Darden Restaurants (NYSE:DRI) was downgraded to Neutral from Outperform, with the price target raised to $150 from $134 at Baird in a note on Tuesday.

Analysts told investors that the firm still has a very positive view of the company's internal operating fundamentals and believes it is on track to deliver good results in FQ2-FQ3.

However, they added that when factoring in the year-to-date outperformance for the shares and the lingering risks related to the macro outlook, they believe the risk/reward has become more balanced at the current valuation metric.

"DRI shares have returned +1% to date in 2022 (including dividends) vs. -16% for the S&P 500. The NTM P/E of 18.4X is now roughly consistent with the average for 2018-2019 (years preceding the pandemic), and the current premium to the S&P 500 of 6% also is close to historical levels.
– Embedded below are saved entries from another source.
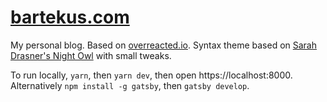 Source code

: # [bartekus.com](https://bartekus.com/)

My personal blog.
Based on [overreacted.io](https://github.com/gaearon/overreacted.io).
Syntax theme based on [Sarah Drasner's Night Owl](https://github.com/sdras/night-owl-vscode-theme/) with small tweaks.

To run locally, `yarn`, then `yarn dev`, then open https://localhost:8000.
Alternatively `npm install -g gatsby`, then `gatsby develop`.
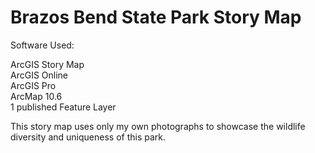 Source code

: # Brazos Bend State Park Story Map

Software Used:

 ArcGIS Story Map    
 ArcGIS Online    
 ArcGIS Pro    
 ArcMap 10.6    
 1 published Feature Layer    

This story map uses only my own photographs to showcase the wildlife diversity and uniqueness of this park. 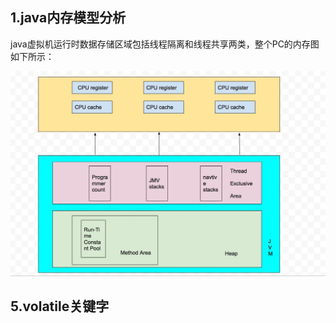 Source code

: ## 1.java内存模型分析

java虚拟机运行时数据存储区域包括线程隔离和线程共享两类，整个PC的内存图如下所示：  

![](https://github.com/VitasYuan/Blog/blob/master/pictures/jvm-1-1.jpg)




## 5.volatile关键字
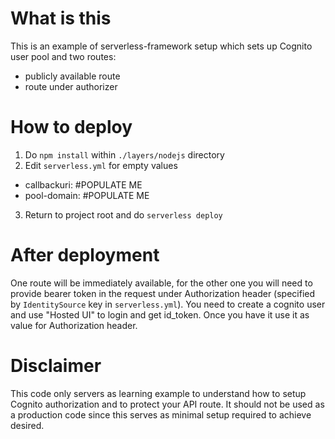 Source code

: # What is this
This is an example of serverless-framework setup which sets up Cognito user pool and two routes:
* publicly available route
* route under authorizer

# How to deploy
1. Do `npm install` within `./layers/nodejs` directory
2. Edit `serverless.yml` for empty values
* callbackuri: #POPULATE ME
* pool-domain: #POPULATE ME
3. Return to project root and do `serverless deploy`

# After deployment
One route will be immediately available, for the other one you will need to provide bearer token in the request under Authorization header (specified by `IdentitySource` key in `serverless.yml`).
You need to create a cognito user and use "Hosted UI" to login and get id_token. Once you have it use it as value for Authorization header.

# Disclaimer
This code only servers as learning example to understand how to setup Cognito authorization and to protect your API route. It should not be used as a production code since this serves as minimal setup required to achieve desired. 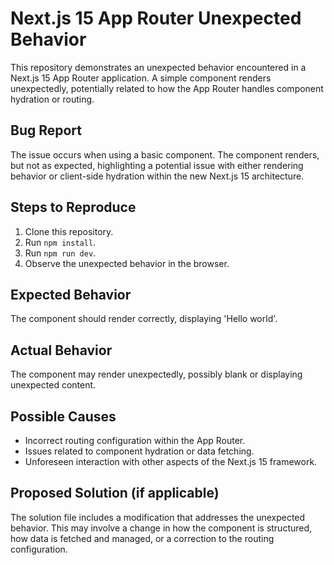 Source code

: # Next.js 15 App Router Unexpected Behavior

This repository demonstrates an unexpected behavior encountered in a Next.js 15 App Router application.  A simple component renders unexpectedly, potentially related to how the App Router handles component hydration or routing.

## Bug Report

The issue occurs when using a basic component.  The component renders, but not as expected, highlighting a potential issue with either rendering behavior or client-side hydration within the new Next.js 15 architecture.

## Steps to Reproduce

1. Clone this repository.
2. Run `npm install`.
3. Run `npm run dev`.
4. Observe the unexpected behavior in the browser.

## Expected Behavior

The component should render correctly, displaying 'Hello world'.

## Actual Behavior

The component may render unexpectedly,  possibly blank or displaying unexpected content.

## Possible Causes

* Incorrect routing configuration within the App Router.
* Issues related to component hydration or data fetching.
* Unforeseen interaction with other aspects of the Next.js 15 framework.

## Proposed Solution (if applicable)

The solution file includes a modification that addresses the unexpected behavior.  This may involve a change in how the component is structured, how data is fetched and managed, or a correction to the routing configuration.
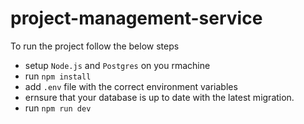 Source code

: # project-management-service

To run the project follow the below steps

- setup `Node.js` and `Postgres` on you rmachine
- run `npm install`
- add `.env` file with the correct environment variables
- ernsure that your database is up to date with the latest migration.
- run `npm run dev`
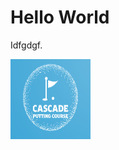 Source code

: <!DOCTYPE html>
<html>
<body>
<h1>Hello World</h1>
<p>Idfgdgf.</p>
  <img src="/images/cascade.png" alt="cascade golf logo" style="width:128px;height:128px;">
</body>
</html>
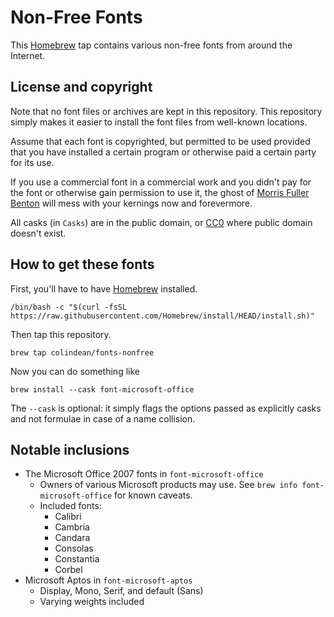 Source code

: # Non-Free Fonts

This [Homebrew](http://brew.sh) tap contains
various non-free fonts from around the Internet.

## License and copyright

Note that no font files or archives are kept in this repository. This repository
simply makes it easier to install the font files from well-known locations.

Assume that each font is copyrighted, but permitted to be used provided that you
have installed a certain program or otherwise paid a certain party for its use.

If you use a commercial font in a commercial work and you didn't pay for
the font or otherwise gain permission to use it, the ghost of
[Morris Fuller Benton](https://en.wikipedia.org/wiki/Morris_Fuller_Benton) will
mess with your kernings now and forevermore.

All casks (in `Casks`) are in the public domain, or [CC0] where public domain
doesn't exist.

[CC0]: https://creativecommons.org/publicdomain/zero/1.0/

## How to get these fonts

First, you'll have to have [Homebrew](http://brew.sh) installed.

    /bin/bash -c "$(curl -fsSL https://raw.githubusercontent.com/Homebrew/install/HEAD/install.sh)"

Then tap this repository.

    brew tap colindean/fonts-nonfree

Now you can do something like

    brew install --cask font-microsoft-office

The `--cask` is optional: it simply flags the options passed as explicitly casks and not formulae in case of a name collision.

## Notable inclusions

* The Microsoft Office 2007 fonts in `font-microsoft-office`
  * Owners of various Microsoft products may use. See 
    `brew info font-microsoft-office` for known caveats.
  * Included fonts:
    * Calibri
    * Cambria
    * Candara
    * Consolas
    * Constantia
    * Corbel
* Microsoft Aptos in `font-microsoft-aptos`
  * Display, Mono, Serif, and default (Sans)
  * Varying weights included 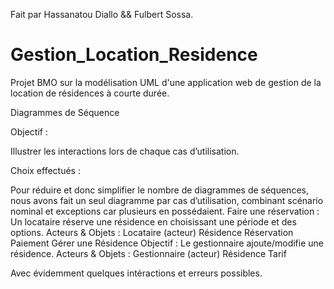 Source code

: Fait par Hassanatou Diallo && Fulbert Sossa.

# Gestion_Location_Residence
Projet BMO sur la modélisation UML d'une application web de gestion de la location de résidences à courte durée.

Diagrammes de Séquence

 Objectif :

Illustrer les interactions lors de chaque cas d’utilisation.

Choix effectués :

Pour réduire et donc simplifier le nombre de diagrammes de séquences, nous avons fait un seul diagramme par cas d’utilisation, combinant scénario nominal et exceptions car plusieurs en possédaient. Faire une réservation : Un locataire réserve une résidence en choisissant une période et des options. Acteurs & Objets : Locataire (acteur) Résidence Réservation Paiement Gérer une Résidence Objectif : Le gestionnaire ajoute/modifie une résidence. Acteurs & Objets : Gestionnaire (acteur) Résidence Tarif

Avec évidemment quelques intéractions et erreurs possibles.
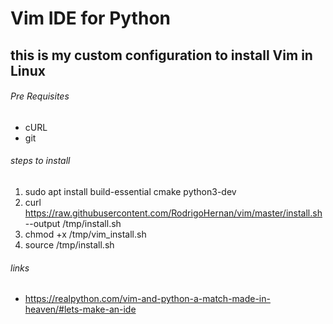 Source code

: # Vim IDE for Python
## this is my custom configuration to install Vim in Linux

###### Pre Requisites
- cURL
- git


###### steps to install
1. sudo apt install build-essential cmake python3-dev
2. curl https://raw.githubusercontent.com/RodrigoHernan/vim/master/install.sh --output /tmp/install.sh
3. chmod +x /tmp/vim_install.sh
4. source /tmp/install.sh 



###### links
- https://realpython.com/vim-and-python-a-match-made-in-heaven/#lets-make-an-ide
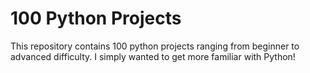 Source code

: # 100 Python Projects

This repository contains 100 python projects ranging from beginner to advanced difficulty. I simply wanted to get more familiar with Python! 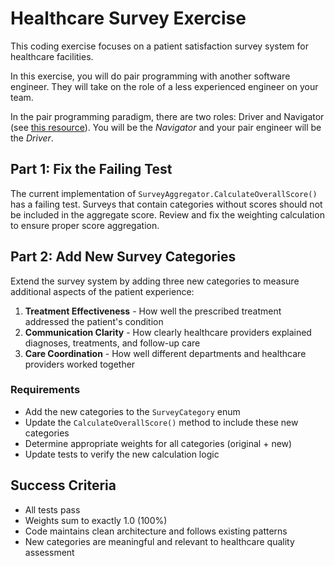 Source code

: # Healthcare Survey Exercise

This coding exercise focuses on a patient satisfaction survey system for healthcare facilities.

In this exercise, you will do pair programming with another software engineer. They will take on the role of a less experienced engineer on your team.

In the pair programming paradigm, there are two roles: Driver and Navigator (see [this resource](https://www.industriallogic.com/pages/cheat-sheets/pdfs/Ensemble%20Programming%20Cheat%20Sheet.pdf)). You will be the *Navigator* and your pair engineer will be the *Driver*.

## Part 1: Fix the Failing Test

The current implementation of `SurveyAggregator.CalculateOverallScore()` has a failing test. Surveys that contain categories without scores should not be included in the aggregate score. Review and fix the weighting calculation to ensure proper score aggregation.

## Part 2: Add New Survey Categories

Extend the survey system by adding three new categories to measure additional aspects of the patient experience:

1. **Treatment Effectiveness** - How well the prescribed treatment addressed the patient's condition
2. **Communication Clarity** - How clearly healthcare providers explained diagnoses, treatments, and follow-up care
3. **Care Coordination** - How well different departments and healthcare providers worked together

### Requirements

- Add the new categories to the `SurveyCategory` enum
- Update the `CalculateOverallScore()` method to include these new categories
- Determine appropriate weights for all categories (original + new)
- Update tests to verify the new calculation logic

## Success Criteria

- All tests pass
- Weights sum to exactly 1.0 (100%)
- Code maintains clean architecture and follows existing patterns
- New categories are meaningful and relevant to healthcare quality assessment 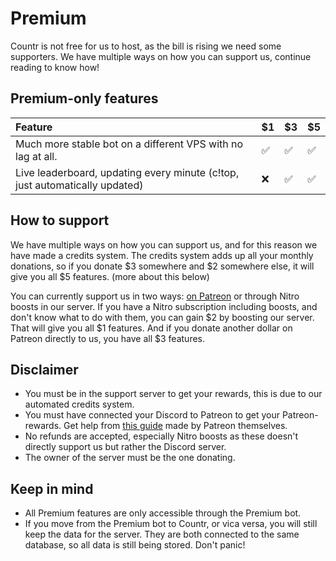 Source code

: # Premium

Countr is not free for us to host, as the bill is rising we need some supporters. We have multiple ways on how you can support us, continue reading to know how!

## Premium-only features

| Feature                                 | $1 | $3 | $5 |
|:----------------------------------------|:---|:---|:---|
| Much more stable bot on a different VPS with no lag at all. | ✅ | ✅ | ✅ |
| Live leaderboard, updating every minute (c!top, just automatically updated) | ❌ | ✅ | ✅ |

## How to support

We have multiple ways on how you can support us, and for this reason we have made a credits system. The credits system adds up all your monthly donations, so if you donate $3 somewhere and $2 somewhere else, it will give you all $5 features. (more about this below)

You can currently support us in two ways: [on Patreon](https://patreon.com/gleeny) or through Nitro boosts in our server. If you have a Nitro subscription including boosts, and don't know what to do with them, you can gain $2 by boosting our server. That will give you all $1 features. And if you donate another dollar on Patreon directly to us, you have all $3 features.

## Disclaimer

- You must be in the support server to get your rewards, this is due to our automated credits system.
- You must have connected your Discord to Patreon to get your Patreon-rewards. Get help from [this guide](https://support.patreon.com/hc/en-us/articles/212052266-Get-my-Discord-role#h_21f22930-84c5-4950-b6b1-3e83312f66dc) made by Patreon themselves.
- No refunds are accepted, especially Nitro boosts as these doesn't directly support us but rather the Discord server.
- The owner of the server must be the one donating.

## Keep in mind

- All Premium features are only accessible through the Premium bot.
- If you move from the Premium bot to Countr, or vica versa, you will still keep the data for the server. They are both connected to the same database, so all data is still being stored. Don't panic!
While we remain constructive on the longer-term fundamental outlook for the company, we simply think the multiples being applied to the shares more fairly balance the key positives of the DRI story (e.g., well-positioned brands, scale advantages, appealing growth profile) with the near-term risks related to the casual dining industry backdrop," wrote the analysts.

"Although casual dining industry sales have held up reasonably well in recent months and are likely to remain positive in DRI's FQ3 (lapping year-ago omicron disruptions), the key variables that have correlated well to casual dining industry traffic historically (e.g., consumer confidence, housing market conditions) have turned unfavorable and are signaling an industry slowdown in calendar 2023, and we fear the outlook could worsen if tighter monetary policy ultimately leads to weaker employment conditions," they added. "While we would consider Darden relatively well positioned to navigate a slower economy, we highlight risk that tougher macro conditions could cause revenue trends to lag current model assumptions for FQ4/F2024, potentially creating some risk to earnings estimates (with reduced input cost inflation possibly an offset)."